Trafalgar Square out of pigeonhole and embracing future
Ten years ago, no one hung around in Trafalgar Square for long unless they had a high tolerance of pigeons.
What the Square offered was Nelson’s Column, four metal lions, a set of two fountains and a flock of birds so dense and fat on grain that a child could get lost in a flapping, cooing cloud of semi-domesticated feathered vermin.
A child can get lost in Trafalgar Square again this week. In fact, they are meant to, because on a part of the square which would once have been thick with pigeon droppings there is a maze.
As a maze, it hardly competes with the one in Longleat in Wiltshire, which has nearly two miles of paths between rows made of 16,000 yews. Trafalgar Square’s temporary maze covers an area of about 450 square metres, and though the notice at the entrance invites you to “get lost in the West End”, it takes only a couple of minutes to find your way past the three or four dead ends.
That has not stopped the visitors pouring in. The maze opened yesterday, and in little more than two hours, 2000 visitors had passed through.
Its special feature is that each section has a street sign bearing the name of a famous street in the West End, and a blue plaque outlining the history of the street. For the most part, “history” means cultural events that have taken place within the lifetime of the average grandparent. You can find out, for instance, where and why Maurice Micklewhite changed his name to Michael Caine, or on which street The Beatles gave their last live performance – but there is also an occasional nugget from further back in time, such as the name of the first English trader to sell grapefruit.

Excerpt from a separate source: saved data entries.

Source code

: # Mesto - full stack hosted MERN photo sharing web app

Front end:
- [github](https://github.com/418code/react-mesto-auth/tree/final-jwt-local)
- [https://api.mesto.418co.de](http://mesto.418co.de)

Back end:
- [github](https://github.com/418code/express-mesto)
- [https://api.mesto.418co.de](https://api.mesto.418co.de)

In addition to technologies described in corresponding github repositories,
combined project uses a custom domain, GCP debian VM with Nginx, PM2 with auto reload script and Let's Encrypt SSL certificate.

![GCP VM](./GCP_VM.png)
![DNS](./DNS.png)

The maze, which was created by the West End Partnership, an umbrella organisation that promotes theatreland and its assorted entertainments, is one sign of the way that Trafalgar Square is a very different public space from what it used to be when it was home to one of the largest and fattest concentrations of pigeons anywhere in the world.
The main amusements back then were feeding these indulged birds. There was a famous character named Bernie Rayner who ran a stall selling little packets of grain which tourists bought at an inflated price to feed the equally inflated pigeons. They fed so well that they bred several times a year. Repairing the damage to Nelson’s Column caused by pigeon droppings cost £140,000 ($304,000).
But when Ken Livingstone was elected as London’s first mayor, in 2000, he was prepared to invest £25 million in making the capital’s most famous square a more attractive place to congregate, with its north side closed to traffic and made into a pedestrian area, and with a cafe and new public toilets added. His plans included a declaration of war on the 4000 pigeons.
The Greater London Assembly passed a bylaw making it illegal to feed them and introduced hawks to frighten them away, and council staff made periodic raids with giant vacuum cleaners to hoover up any food from the square’s smart new paving stones.
The campaign provoked outrage from bird lovers, and from Bernie Rayner, who tried to obtain a High Court order to protect his business. A pressure group, Save the Trafalgar Square Pigeons, sprang up.
In the end the mayor got his way, and Trafalgar Square entered its post-pigeon era, where people could walk, sit, eat, and watch their children play without being dive-bombed.
What has probably attracted more interest than anything else is the celebrated fourth plinth. It was erected early in Queen Victoria’s reign to hold a statue of William IV, but – to London’s enduring good fortune – the funds for the statue were never raised, and the plinth stood empty for a century and a half.
In 1999 the Royal Society of Arts launched the Fourth Plinth Project, making it a setting for a sequence of contemporary works of art such as the striking Alison Lapper Pregnant, a statue of the artist born with no arms and shortened legs. For six months, the plinth housed a fibreglass statue of New Zealander Air Chief Marshal Sir Keith Park, a hero of the Battle of Britain. Currently, it holds an 11ft (3.3m) sculpture called Nelson’s Ship in a Bottle by the Anglo-Nigerian artist Yinka Shonibare.